UN POEMA RELIGIOSO SULLA
CIRCOLARITÀ DELL'ESSERE

Su Ellisse di Domenico Iannaco

di Marco Testi


Il mestiere di leggere poesie, come ogni altro mestiere rischia l'abitudine, soprattutto nella contemporaneistica, quando la mancanza di distanza fa vedere tutto con uno sguardo opaco, rassegnato: anche perché, diciamocelo francamente, non è che il livello complessivo del materiale oggi aiuti a pensarla diversamente.

Ogni tanto però arriva qualche sorpresa, come questo Ellisse, del giovane poeta avellinese nato nel 1980 Domenico Iannaco (2006, Joker Edizioni), in cui sono assenti tutti gli elementi che sostanziano la poesia di oggi: assoluta auto-referenzialità, amori finiti e conseguente solitudine, pianto e stridor di denti, informazioni assai accurate quanto non richieste e non utili sull'attività fisica e mentale del soggetto poetante. Qui siamo di fronte ad un vero e proprio poema (che già di per sé è storicamente merce rara) e ad un afflato misticheggiante assolutamente fuori tempo e fuori moda (lo si legga come complimento), e comunque molto lontano dalle corde della vigente lirica, almeno nel nostro paese.

Qui parla in prima persona la poesia, non le comuni ambasce personali scambiate per poesia: in Ellisse dell'autore in carne ed ossa rimane poco, ma in cambio ci troviamo di fronte a una nuova visione poematica, che attinge all'intera tradizione italiana, ivi compresa quella medievale e dantesca, e oltre, fino alle Scritture. Il centro focale di tale sforzo ri-generativo, sorprendente nella penna di un autore così giovane, è circolarità di una esistenza intuita come viaggio verso l'unità attraverso la divisione.

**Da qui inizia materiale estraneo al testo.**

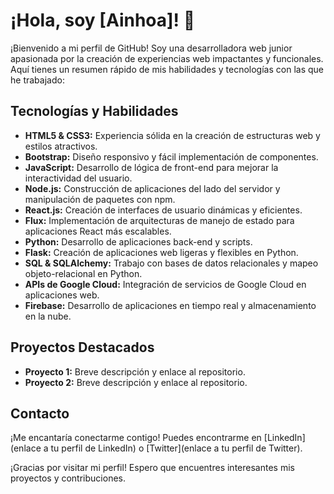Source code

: # ¡Hola, soy [Ainhoa]! 👋

¡Bienvenido a mi perfil de GitHub! Soy una desarrolladora web junior apasionada por la creación de experiencias web impactantes y funcionales. Aquí tienes un resumen rápido de mis habilidades y tecnologías con las que he trabajado:

## Tecnologías y Habilidades

- **HTML5 & CSS3:** Experiencia sólida en la creación de estructuras web y estilos atractivos.
- **Bootstrap:** Diseño responsivo y fácil implementación de componentes.
- **JavaScript:** Desarrollo de lógica de front-end para mejorar la interactividad del usuario.
- **Node.js:** Construcción de aplicaciones del lado del servidor y manipulación de paquetes con npm.
- **React.js:** Creación de interfaces de usuario dinámicas y eficientes.
- **Flux:** Implementación de arquitecturas de manejo de estado para aplicaciones React más escalables.
- **Python:** Desarrollo de aplicaciones back-end y scripts.
- **Flask:** Creación de aplicaciones web ligeras y flexibles en Python.
- **SQL & SQLAlchemy:** Trabajo con bases de datos relacionales y mapeo objeto-relacional en Python.
- **APIs de Google Cloud:** Integración de servicios de Google Cloud en aplicaciones web.
- **Firebase:** Desarrollo de aplicaciones en tiempo real y almacenamiento en la nube.

## Proyectos Destacados

- **Proyecto 1:** Breve descripción y enlace al repositorio.
- **Proyecto 2:** Breve descripción y enlace al repositorio.

## Contacto

¡Me encantaría conectarme contigo! Puedes encontrarme en [LinkedIn](enlace a tu perfil de LinkedIn) o [Twitter](enlace a tu perfil de Twitter).

¡Gracias por visitar mi perfil! Espero que encuentres interesantes mis proyectos y contribuciones.
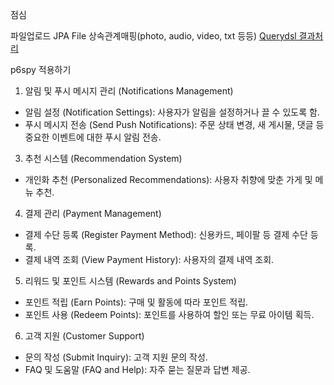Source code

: 점심

파일업로드
JPA File 상속관계매핑(photo, audio, video, txt 등등)
[Querydsl 결과처리](http://querydsl.com/static/querydsl/3.7.2/reference/ko-KR/html/ch03s02.html)

p6spy 적용하기


1.	알림 및 푸시 메시지 관리 (Notifications Management)
 - 알림 설정 (Notification Settings): 사용자가 알림을 설정하거나 끌 수 있도록 함.
 - 푸시 메시지 전송 (Send Push Notifications): 주문 상태 변경, 새 게시물, 댓글 등 중요한 이벤트에 대한 푸시 알림 전송.
3.	추천 시스템 (Recommendation System)
 - 개인화 추천 (Personalized Recommendations): 사용자 취향에 맞춘 가게 및 메뉴 추천.
4.	결제 관리 (Payment Management)
 - 결제 수단 등록 (Register Payment Method): 신용카드, 페이팔 등 결제 수단 등록.
 - 결제 내역 조회 (View Payment History): 사용자의 결제 내역 조회.
5.	리워드 및 포인트 시스템 (Rewards and Points System)
 - 포인트 적립 (Earn Points): 구매 및 활동에 따라 포인트 적립.
 - 포인트 사용 (Redeem Points): 포인트를 사용하여 할인 또는 무료 아이템 획득.
6.	고객 지원 (Customer Support)
 - 문의 작성 (Submit Inquiry): 고객 지원 문의 작성.
 - FAQ 및 도움말 (FAQ and Help): 자주 묻는 질문과 답변 제공.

Siamo di fronte a una poesia che cerca la conciliazione delle differenze nell'unità: "Nella morte il mio principio", "E ciò che è più puro / appare terribile", "Ma quella forza che crea... / distrugge!", "Dio è la lepre e l'aquila".
Ma non si tratta di una approssimativa e impressionistica visione interreligiosa, spiritualizzante, come oggi va di moda, anche se non è detto che tutte le mode vengano per nuocere. Oltretutto non si può pensare che la cultura di un uomo contemporaneo sia a senso unico e non possa invece contenere stimoli che gli vengono da diverse latitudini, da quella ebraica a quella orientale, soprattutto buddista e zen, fino a quella cristiana e in particolare mistica.

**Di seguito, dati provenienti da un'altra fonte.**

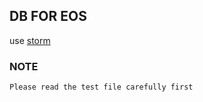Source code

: ## DB FOR EOS
 use [storm][1]
### NOTE
    Please read the test file carefully first 

[1]: https://github.com/asdine/storm
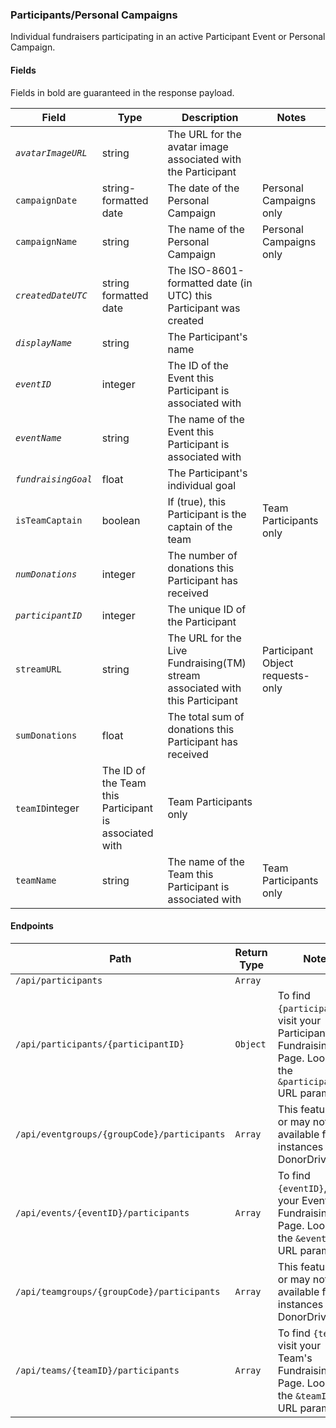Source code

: ### Participants/Personal Campaigns
Individual fundraisers participating in an active Participant Event or Personal Campaign.

#### Fields

Fields in bold are guaranteed in the response payload.

|Field|Type|Description|Notes|
|---|---|---|---|
|*`avatarImageURL`*|string|The URL for the avatar image associated with the Participant||
|`campaignDate`|string-formatted date|The date of the Personal Campaign|Personal Campaigns only|
|`campaignName`|string|The name of the Personal Campaign|Personal Campaigns only|
|*`createdDateUTC`*|string formatted date|The ISO-8601-formatted date (in UTC) this Participant was created||
|*`displayName`*|string|The Participant's name||
|*`eventID`*|integer|The ID of the Event this Participant is associated with||
|*`eventName`*|string|The name of the Event this Participant is associated with||
|*`fundraisingGoal`*|float|The Participant's individual goal||
|`isTeamCaptain`|boolean|If (true), this Participant is the captain of the team|Team Participants only|
|*`numDonations`*|integer|The number of donations this Participant has received||
|*`participantID`*|integer|The unique ID of the Participant||
|`streamURL`|string|The URL for the Live Fundraising(TM) stream associated with this Participant|Participant Object requests-only|
|`sumDonations`|float|The total sum of donations this Participant has received||
|`teamID`integer|The ID of the Team this Participant is associated with|Team Participants only|
|`teamName`|string|The name of the Team this Participant is associated with|Team Participants only|

#### Endpoints

|Path|Return Type|Notes|
|---|---|---|
|`/api/participants`|`Array`||
|`/api/participants/{participantID}`|`Object`|To find `{participantID}`, visit your Participant's Fundraising Page. Look for the `&participantID=` URL parameter.|
|`/api/eventgroups/{groupCode}/participants`|`Array`|This feature may or may not be available for all instances of DonorDrive.|
|`/api/events/{eventID}/participants`|`Array`|To find `{eventID}`, visit your Event's Fundraising Page. Look for the `&eventID=` URL parameter.|
|`/api/teamgroups/{groupCode}/participants`|`Array`|This feature may or may not be available for all instances of DonorDrive.|
|`/api/teams/{teamID}/participants`|`Array`|To find `{teamID}`, visit your Team's Fundraising Page. Look for the `&teamID=` URL parameter.|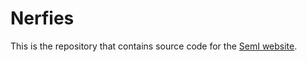 # Nerfies

This is the repository that contains source code for the [SemI website](https://ut-mao.github.io/noise.github.io/).

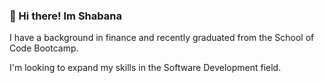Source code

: ### 👋 Hi there! Im Shabana 


I have a background in finance and recently graduated from the School of Code Bootcamp.

I'm looking to expand my skills in the Software Development field.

Questa è però una poesia della scelta, e le scelte costano, sottintendono rinunzie e prese di posizione lontane dal limbo del vecchio sé quando si cercava di prendere il meglio o il possibile da tutto. Perciò il mito della fusione mistica con la divinità qui non è estenuata e sensuale tentazione metafisica, ma salda scelta di campo: "Perdersi nel mare, / perdersi in Dio, un / Dio che muore e / dalla croce volge gli occhi / misericordioso".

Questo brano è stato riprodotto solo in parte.